The change in timing of our disclosures to yesterday afternoon
was in response to previous feedback we received to allow more time to digest the earnings results and supplemental. We also thought it
might be even more beneficial for you to read through our prepared commentary ahead of time. Our supplemental deck includes our full-year
2024 guidance assumptions, detailed information on our operations, portfolio and balance sheet, and definitions of non-GAAP measures and
reconciliations to the most comparable GAAP measures. We will reference this information in our remarks.
With me today is Jeff Witherell, Chairman and Chief Executive Officer;
Anthony Saladino, Executive Vice President and Chief Financial Officer; Jim Connolly, Executive Vice President of Asset Management; and
Anne Hayward, General Counsel.
I would like to point everyone to our forward-looking statements
on page one of our supplemental presentation and encourage you to read them carefully. They apply to statements made in this call, our
press release, our prepared commentary and in our supplemental financial information. I’ll now turn the call over to Jeff.
Jeff Witherell
Thanks, Tripp. Good morning and thank you for joining us today.
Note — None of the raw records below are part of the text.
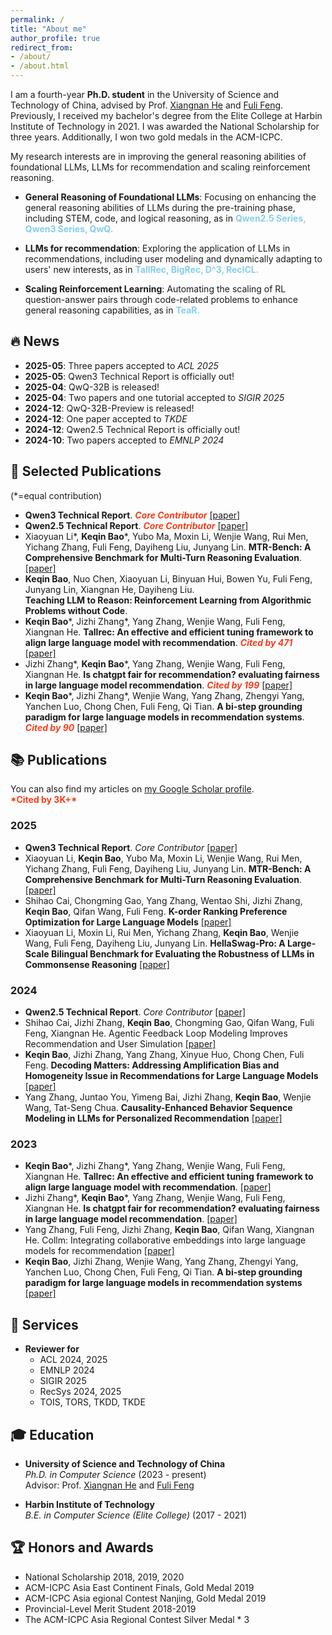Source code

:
```yaml
---
permalink: /
title: "About me"
author_profile: true
redirect_from: 
- /about/
- /about.html
---
```

 
I am a fourth-year **Ph.D. student** in the University of Science and Technology of China, advised by Prof. [Xiangnan He](http://staff.ustc.edu.cn/~hexn/) and [Fuli Feng](https://fulifeng.github.io/).  Previously, I received my bachelor's degree from the Elite College at Harbin Institute of Technology in 2021. I was awarded the National Scholarship for three years. Additionally, I won two gold medals in the ACM-ICPC. 


My research interests are in improving the general reasoning abilities of foundational LLMs, LLMs for recommendation and scaling reinforcement reasoning.

- **General Reasoning of Foundational LLMs**: Focusing on enhancing the general reasoning abilities of LLMs during the pre-training phase, including STEM, code, and logical reasoning, as in <b style="color:#87CEEB">Qwen2.5 Series, Qwen3 Series, QwQ.</b>

- **LLMs for recommendation**: Exploring the application of LLMs in recommendations, including user modeling and dynamically adapting to users' new interests, as in <b style="color:#87CEEB">TallRec, BigRec, D^3, RecICL.</b>

- **Scaling Reinforcement Learning**: Automating the scaling of RL question-answer pairs through code-related problems to enhance general reasoning capabilities, as in <b style="color:#87CEEB">TeaR.</b>


##  **🔥 News**
- **2025-05**: Three papers accepted to *ACL 2025*
- **2025-05**: Qwen3 Technical Report is officially out!
- **2025-04**: QwQ-32B is released!
- **2025-04**: Two papers and one tutorial accepted to *SIGIR 2025*
- **2024-12**: QwQ-32B-Preview is released!
- **2024-12**: One paper accepted to *TKDE*
- **2024-12**: Qwen2.5 Technical Report is officially out!
- **2024-10**: Two papers accepted to *EMNLP 2024*


## **🚀 Selected Publications**
(*=equal contribution)
- **Qwen3 Technical Report**. <b style="color:#f73d1b">*Core Contributor*</b> [[paper]](https://arxiv.org/pdf/2505.09388)
- **Qwen2.5 Technical Report**. <b style="color:#f73d1b">*Core Contributor*</b> [[paper]](https://arxiv.org/pdf/2412.15115)
- Xiaoyuan Li*, **Keqin Bao***, Yubo Ma, Moxin Li, Wenjie Wang, Rui Men, Yichang Zhang, Fuli Feng, Dayiheng Liu, Junyang Lin. **MTR-Bench: A Comprehensive Benchmark for Multi-Turn Reasoning Evaluation**. [[paper]](https://arxiv.org/pdf/2505.17123)
- **Keqin Bao**, Nuo Chen, Xiaoyuan Li, Binyuan Hui, Bowen Yu, Fuli Feng, Junyang Lin, Xiangnan He, Dayiheng Liu. 	
**Teaching LLM to Reason: Reinforcement Learning from Algorithmic Problems without Code**.
- **Keqin Bao***, Jizhi Zhang*, Yang Zhang, Wenjie Wang, Fuli Feng, Xiangnan He. **Tallrec: An effective and efficient tuning framework to align large language model with recommendation**. <b style="color:#f73d1b">*Cited by 471*</b> [[paper]](https://arxiv.org/pdf/2305.00447) 
- Jizhi Zhang*, **Keqin Bao***, Yang Zhang, Wenjie Wang, Fuli Feng, Xiangnan He. **Is chatgpt fair for recommendation? evaluating fairness in large language model recommendation**. <b style="color:#f73d1b">*Cited by 199*</b> [[paper]](https://arxiv.org/pdf/2305.07609) 
- **Keqin Bao***, Jizhi Zhang*, Wenjie Wang, Yang Zhang, Zhengyi Yang, Yanchen Luo, Chong Chen, Fuli Feng, Qi Tian. **A bi-step grounding paradigm for large language models in recommendation systems**.  <b style="color:#f73d1b">*Cited by 90*</b> [[paper]](https://arxiv.org/pdf/2308.08434) 


## **📚 Publications**
<div class="wordwrap">You can also find my articles on <a href="{{site.author.googlescholar}}">my Google Scholar profile</a>.</div>
 <b style="color:#f73d1b">*Cited by 3K+*</b> 

### 2025
- **Qwen3 Technical Report**. *Core Contributor* [[paper]](https://arxiv.org/pdf/2505.09388)
- Xiaoyuan Li, **Keqin Bao**, Yubo Ma, Moxin Li, Wenjie Wang, Rui Men, Yichang Zhang, Fuli Feng, Dayiheng Liu, Junyang Lin. **MTR-Bench: A Comprehensive Benchmark for Multi-Turn Reasoning Evaluation**. [[paper]](https://arxiv.org/pdf/2505.17123)
- Shihao Cai, Chongming Gao, Yang Zhang, Wentao Shi, Jizhi Zhang, **Keqin Bao**, Qifan Wang, Fuli Feng. **K-order Ranking Preference Optimization for Large Language Models** [[paper]]()
- Xiaoyuan Li, Moxin Li, Rui Men, Yichang Zhang, **Keqin Bao**, Wenjie Wang, Fuli Feng, Dayiheng Liu, Junyang Lin. **HellaSwag-Pro: A Large-Scale Bilingual Benchmark for Evaluating the Robustness of LLMs in Commonsense Reasoning** [[paper]](https://arxiv.org/pdf/2502.11393)

### 2024
- **Qwen2.5 Technical Report**. *Core Contributor* [[paper]](https://arxiv.org/pdf/2412.15115)
- Shihao Cai, Jizhi Zhang, **Keqin Bao**, Chongming Gao, Qifan Wang, Fuli Feng, Xiangnan He. Agentic Feedback Loop Modeling Improves Recommendation and User Simulation [[paper]](https://arxiv.org/pdf/2410.20027)
- **Keqin Bao**, Jizhi Zhang, Yang Zhang, Xinyue Huo, Chong Chen, Fuli Feng. **Decoding Matters: Addressing Amplification Bias and Homogeneity Issue in Recommendations for Large Language Models** [[paper]](https://arxiv.org/pdf/2406.14900)
- Yang Zhang, Juntao You, Yimeng Bai, Jizhi Zhang, **Keqin Bao**, Wenjie Wang, Tat-Seng Chua. **Causality-Enhanced Behavior Sequence Modeling in LLMs for Personalized Recommendation** [[paper]](https://arxiv.org/pdf/2410.22809)


### 2023
- **Keqin Bao***, Jizhi Zhang*, Yang Zhang, Wenjie Wang, Fuli Feng, Xiangnan He. **Tallrec: An effective and efficient tuning framework to align large language model with recommendation**. [[paper]](https://arxiv.org/pdf/2305.00447) 
- Jizhi Zhang*, **Keqin Bao***, Yang Zhang, Wenjie Wang, Fuli Feng, Xiangnan He. **Is chatgpt fair for recommendation? evaluating fairness in large language model recommendation**. [[paper]](https://arxiv.org/pdf/2305.07609) 
- Yang Zhang, Fuli Feng, Jizhi Zhang, **Keqin Bao**, Qifan Wang, Xiangnan He. Collm: Integrating collaborative embeddings into large language models for recommendation [[paper]](https://arxiv.org/pdf/2310.19488)
- **Keqin Bao**, Jizhi Zhang, Wenjie Wang, Yang Zhang, Zhengyi Yang, Yanchen Luo, Chong Chen, Fuli Feng, Qi Tian. **A bi-step grounding paradigm for large language models in recommendation systems** [[paper]](https://arxiv.org/pdf/2308.08434)

## **📝 Services**
- **Reviewer for**  
  - ACL 2024, 2025
  - EMNLP 2024
  - SIGIR 2025
  - RecSys 2024, 2025
  - TOIS, TORS, TKDD, TKDE


## **🎓 Education**
- **University of Science and Technology of China**  
  *Ph.D. in Computer Science* (2023 - present)  
  Advisor: Prof. [Xiangnan He](http://staff.ustc.edu.cn/~hexn/) and [Fuli Feng](https://fulifeng.github.io/)

- **Harbin Institute of Technology**  
  *B.E. in Computer Science (Elite College)* (2017 - 2021)  
 

## **🏆 Honors and Awards**
- National Scholarship 2018, 2019, 2020
- ACM-ICPC Asia East Continent Finals, Gold Medal 2019
- ACM-ICPC Asia egional Contest Nanjing, Gold Medal 2019
- Provincial-Level Merit Student 2018-2019
- The ACM-ICPC Asia Regional Contest Silver Medal * 3
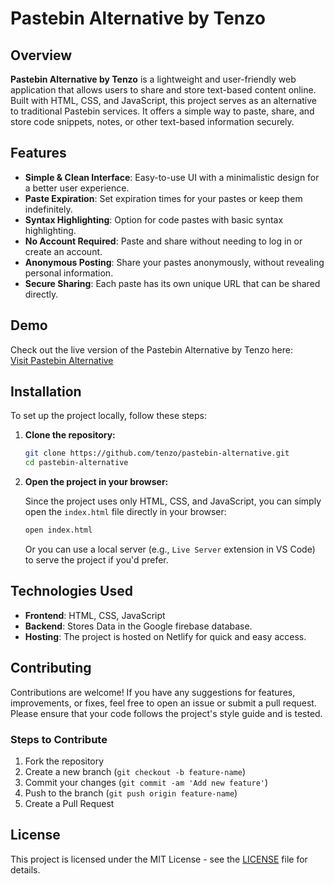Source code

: # Pastebin Alternative by Tenzo

## Overview

**Pastebin Alternative by Tenzo** is a lightweight and user-friendly web application that allows users to share and store text-based content online. Built with HTML, CSS, and JavaScript, this project serves as an alternative to traditional Pastebin services. It offers a simple way to paste, share, and store code snippets, notes, or other text-based information securely.

## Features

- **Simple & Clean Interface**: Easy-to-use UI with a minimalistic design for a better user experience.
- **Paste Expiration**: Set expiration times for your pastes or keep them indefinitely.
- **Syntax Highlighting**: Option for code pastes with basic syntax highlighting.
- **No Account Required**: Paste and share without needing to log in or create an account.
- **Anonymous Posting**: Share your pastes anonymously, without revealing personal information.
- **Secure Sharing**: Each paste has its own unique URL that can be shared directly.

## Demo

Check out the live version of the Pastebin Alternative by Tenzo here:  
[Visit Pastebin Alternative](https://pastebinalternative.netlify.app/)

## Installation

To set up the project locally, follow these steps:

1. **Clone the repository:**

    ```bash
    git clone https://github.com/tenzo/pastebin-alternative.git
    cd pastebin-alternative
    ```

2. **Open the project in your browser:**

    Since the project uses only HTML, CSS, and JavaScript, you can simply open the `index.html` file directly in your browser:

    ```bash
    open index.html
    ```

    Or you can use a local server (e.g., `Live Server` extension in VS Code) to serve the project if you'd prefer.

## Technologies Used

- **Frontend**: HTML, CSS, JavaScript
- **Backend**: Stores Data in the Google firebase database.
- **Hosting**: The project is hosted on Netlify for quick and easy access.

## Contributing

Contributions are welcome! If you have any suggestions for features, improvements, or fixes, feel free to open an issue or submit a pull request. Please ensure that your code follows the project's style guide and is tested.

### Steps to Contribute

1. Fork the repository
2. Create a new branch (`git checkout -b feature-name`)
3. Commit your changes (`git commit -am 'Add new feature'`)
4. Push to the branch (`git push origin feature-name`)
5. Create a Pull Request

## License

This project is licensed under the MIT License - see the [LICENSE](LICENSE) file for details.
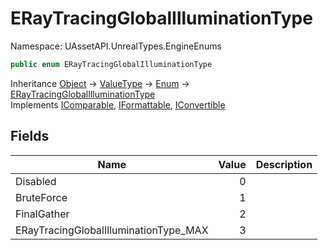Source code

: # ERayTracingGlobalIlluminationType

Namespace: UAssetAPI.UnrealTypes.EngineEnums

```csharp
public enum ERayTracingGlobalIlluminationType
```

Inheritance [Object](https://docs.microsoft.com/en-us/dotnet/api/system.object) → [ValueType](https://docs.microsoft.com/en-us/dotnet/api/system.valuetype) → [Enum](https://docs.microsoft.com/en-us/dotnet/api/system.enum) → [ERayTracingGlobalIlluminationType](./uassetapi.unrealtypes.engineenums.eraytracingglobalilluminationtype.md)<br>
Implements [IComparable](https://docs.microsoft.com/en-us/dotnet/api/system.icomparable), [IFormattable](https://docs.microsoft.com/en-us/dotnet/api/system.iformattable), [IConvertible](https://docs.microsoft.com/en-us/dotnet/api/system.iconvertible)

## Fields

| Name | Value | Description |
| --- | --: | --- |
| Disabled | 0 |  |
| BruteForce | 1 |  |
| FinalGather | 2 |  |
| ERayTracingGlobalIlluminationType_MAX | 3 |  |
I hope that everyone had a chance to review the commentary and supplemental information we posted last night. We believe this will provide
for an efficient use of time during a busy earnings week. Our intent is to adopt this practice going forward and, as always, we are open
to input on how we can improve.
There are several themes I want to highlight this morning from
our reported results and 2024 outlook. First, the Golden Triangle is a region that we believe can continue to benefit from onshoring and
near shoring of manufacturing to the US, Mexico, and Canada, as well as the complimentary wave of suppliers and distributors. The data
we've gleaned from a number of independent sources indicates that our markets are in front of a trend that could be measured in terms
of decades, not years.
Second, our balance sheet is the strongest it's been in the history
of the company. That's seven straight quarters of reducing leverage to 6.5 times and a half turn ahead of where we thought we could be
at year end. With a long-term target of 5 to 7 times net debt to EBITDA, we anticipate operating in the 6 times range during 2024.
Plymouth Industrial Reit
February 22, 2024, 9:00 AM
Third, we are focused on accretive growth in 2024 that translates
into FFO growth. We are projecting a 3%-plus increase in FFO per share at the midpoint primarily driven by improved portfolio operations,
leasing and same-store NOI growth. With the transaction market starting to come to life, we will look to be more active as the year progresses.
We expect to fund growth with a combination of asset sales, use of the credit facility, potentially tapping the investment-grade unsecured
notes market, and/or selective ATM usage.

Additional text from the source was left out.